Argentina sold 1.87 million tons of new beans in the week ended Nov. 9
Foreign media November 16 news: Argentina’s Ministry of Agriculture released a report showing that the soybean sales of Argentine farmers continued to lag the same period last year.
As of November 9, Argentine farmers had pre-sold 1.866 million tons of 2022/23 soybeans, an increase of 65,000 tons from a week earlier and down from 3.136 million tons in the same period last year.
The USDA in November projected Argentina’s 2022/23 soybean production at 49.5 million tons, down from an October forecast of 51 million tons. The Buenos Aires Grain Exchange forecast soybean production at 48 million tonnes.
As of November 9, Argentine farmers had sold 31.78 million tons of 2021/22 soybeans, up 249,000 tons from a week earlier and lower than the 34.11 million tons sold in the same period last year.
For comparison, the weekly sales volume on November 2 was 248,000 tons, and the weekly sales in October were 323,000 tons, 165,000 tons, 55,000 tons and 376,000 tons respectively.

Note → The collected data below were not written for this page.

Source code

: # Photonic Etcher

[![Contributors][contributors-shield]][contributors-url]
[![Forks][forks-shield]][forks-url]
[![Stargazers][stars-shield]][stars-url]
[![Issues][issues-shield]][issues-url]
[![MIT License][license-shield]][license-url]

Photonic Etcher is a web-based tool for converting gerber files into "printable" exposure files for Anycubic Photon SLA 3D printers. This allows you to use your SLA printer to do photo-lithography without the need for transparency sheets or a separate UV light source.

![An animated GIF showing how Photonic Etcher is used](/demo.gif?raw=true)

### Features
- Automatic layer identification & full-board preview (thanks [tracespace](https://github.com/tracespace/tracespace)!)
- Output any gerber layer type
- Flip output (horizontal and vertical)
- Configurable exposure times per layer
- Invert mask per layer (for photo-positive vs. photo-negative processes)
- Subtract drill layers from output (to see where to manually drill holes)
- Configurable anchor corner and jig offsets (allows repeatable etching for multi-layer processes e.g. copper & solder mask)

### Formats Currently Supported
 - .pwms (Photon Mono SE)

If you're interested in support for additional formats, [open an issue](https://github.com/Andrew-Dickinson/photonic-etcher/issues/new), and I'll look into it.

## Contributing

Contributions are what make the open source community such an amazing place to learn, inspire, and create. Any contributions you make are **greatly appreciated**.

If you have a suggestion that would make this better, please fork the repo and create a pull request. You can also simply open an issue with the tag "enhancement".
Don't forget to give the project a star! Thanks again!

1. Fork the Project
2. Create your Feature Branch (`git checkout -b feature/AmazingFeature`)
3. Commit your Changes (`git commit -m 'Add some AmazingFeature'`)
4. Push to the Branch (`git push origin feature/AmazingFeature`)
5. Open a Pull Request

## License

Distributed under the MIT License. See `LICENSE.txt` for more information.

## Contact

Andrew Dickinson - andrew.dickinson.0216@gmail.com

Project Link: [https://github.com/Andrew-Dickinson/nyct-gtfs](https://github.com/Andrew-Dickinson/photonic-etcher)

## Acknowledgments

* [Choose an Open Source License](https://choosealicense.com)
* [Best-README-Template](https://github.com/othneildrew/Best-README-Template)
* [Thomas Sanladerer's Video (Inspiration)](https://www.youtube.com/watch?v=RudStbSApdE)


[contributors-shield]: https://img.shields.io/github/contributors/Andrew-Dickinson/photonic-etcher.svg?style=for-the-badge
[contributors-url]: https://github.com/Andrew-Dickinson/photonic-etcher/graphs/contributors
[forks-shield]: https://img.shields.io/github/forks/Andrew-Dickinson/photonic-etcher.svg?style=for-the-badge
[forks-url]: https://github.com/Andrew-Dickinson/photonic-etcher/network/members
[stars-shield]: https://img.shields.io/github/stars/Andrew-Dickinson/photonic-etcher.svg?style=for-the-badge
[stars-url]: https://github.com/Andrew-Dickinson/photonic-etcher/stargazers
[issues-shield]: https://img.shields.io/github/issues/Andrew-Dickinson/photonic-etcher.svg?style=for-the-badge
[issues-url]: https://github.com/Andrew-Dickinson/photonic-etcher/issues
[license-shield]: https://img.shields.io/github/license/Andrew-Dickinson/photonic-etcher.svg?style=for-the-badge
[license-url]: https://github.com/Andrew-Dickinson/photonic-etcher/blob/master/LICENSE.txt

For comparison, 1.787 million tons of soybeans were sold in the week ended September 28, because in September the Argentine government provided farmers with a special exchange rate of 1 US dollar to 200 pesos to encourage faster soybean sales and increase the country’s foreign exchange reserves.
The Buenos Aires Grain Exchange forecasts Argentina’s soybean production to reach 43.3 million tonnes in 2021/22. The U.S. Department of Agriculture projected Argentina’s soybean production at 43.9 million tons in November, down from its October forecast of 44 million tons.

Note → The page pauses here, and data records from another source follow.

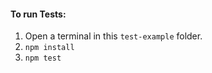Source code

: #### To run Tests:

1. Open a terminal in this `test-example` folder.
2. `npm install`
3. `npm test`
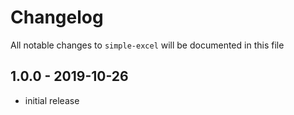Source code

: # Changelog

All notable changes to `simple-excel` will be documented in this file

## 1.0.0 - 2019-10-26

- initial release

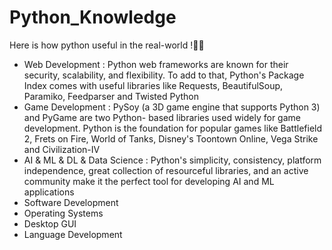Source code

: # Python_Knowledge

Here is how python useful in the real-world !👨‍⚖️⁣⁣⁣⁣⁣⁣⁣⁣
- Web Development : Python web frameworks are known for their security, scalability, and flexibility. To add to that, Python's Package Index comes with useful libraries like Requests, BeautifulSoup, Paramiko, Feedparser and Twisted Python
- Game Development : PySoy (a 3D game engine that supports Python 3) and PyGame are two Python- based libraries used widely for game development. Python is the foundation for popular games like Battlefield 2, Frets on Fire, World of Tanks, Disney's Toontown Online, Vega Strike and Civilization-IV
- AI & ML & DL & Data Science : Python's simplicity, consistency, platform independence, great collection of resourceful libraries, and an active community make it the perfect tool for developing AI and ML applications
- Software Development
- Operating Systems
- Desktop GUI
- Language Development
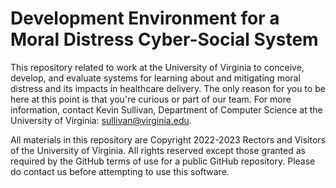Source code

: # Development Environment for a Moral Distress Cyber-Social System

This repository related to work at the University of Virginia to conceive, develop, and evaluate systems for learning about and mitigating moral distress and its impacts in healthcare delivery. The only reason for you to be here at this point is that you're curious or part of our team. For more information, contact Kevin Sullivan, Department of Computer Science at the University of Virginia: sullivan@virginia.edu. 

All materials in this repository are Copyright 2022-2023 Rectors and Visitors of the University of Virginia. All rights reserved except those granted as required by the GitHub terms of use for a public GitHub repository. Please do contact us before attempting to use this software.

The Argentine Finance Minister announced on September 4 that from September 5 to 30, the settlement exchange rate for soybean farmers in Argentina to sell soybeans was 200 pesos per US dollar, instead of the official 140 pesos, prompting farmers to sell soybeans actively.

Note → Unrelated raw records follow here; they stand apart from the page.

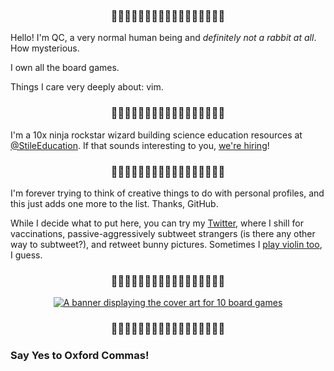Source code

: <h3 align="center">
🐰🐇🐰🐇🐰🐇🐰🐇🐰🐇🐰🐇🐰🐇🐰🐇🐰
</h3>

Hello! I'm QC, a very normal human being and _definitely not a rabbit at all_. How mysterious.

I own all the board games.

Things I care very deeply about: vim.

<h3 align="center">
🐰🐇🐰🐇🐰🐇🐰🐇🐰🐇🐰🐇🐰🐇🐰🐇🐰
</h3>

I'm a 10x ninja rockstar wizard building science education resources at [@StileEducation](https://github.com/StileEducation). If that sounds interesting to you, [we're hiring](https://stileeducation.com/who-we-are/engineering-at-stile/)!

<h3 align="center">
🐰🐇🐰🐇🐰🐇🐰🐇🐰🐇🐰🐇🐰🐇🐰🐇🐰
</h3>

I'm forever trying to think of creative things to do with personal profiles, and this just adds one more to the list. Thanks, GitHub.

While I decide what to put here, you can try my [Twitter](https://twitter.com/priority_q), where I shill for vaccinations, passive-aggressively subtweet strangers (is there any other way to subtweet?), and retweet bunny pictures. Sometimes I [play violin too](https://www.youtube.com/channel/UCkVKV1oJbgKT9TYzD0bLQpw), I guess.

<h3 align="center">
🐰🐇🐰🐇🐰🐇🐰🐇🐰🐇🐰🐇🐰🐇🐰🐇🐰
</h3>

<p align="center">
<a href="https://boardgamegeek.com/user/drifblim"><img alt="A banner displaying the cover art for 10 board games" title="My generated BGG recent plays" src="https://boardgamegeek.com/jswidget.php?username=drifblim&numitems=10&header=1&text=title&images=medium&show=recentplays&imagesonly=1&imagepos=center&inline=1&addstyles=1&showplaydate=1&domains%5B%5D=boardgame&imagewidget=1" /></a>
</p>

<h3 align="center">
🐰🐇🐰🐇🐰🐇🐰🐇🐰🐇🐰🐇🐰🐇🐰🐇🐰
</h3>

### Say Yes to Oxford Commas!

Previously, due to high inflation in Argentina (which may be close to 100% this year) and the continued depreciation of the currency, Argentine farmers were reluctant to sell soybeans, using soybeans as a hard currency against a weakening peso. Because Argentine farmers sell soybeans for peso income, the depreciation of the peso means it is more cost-effective to hold soybeans than to hold the peso.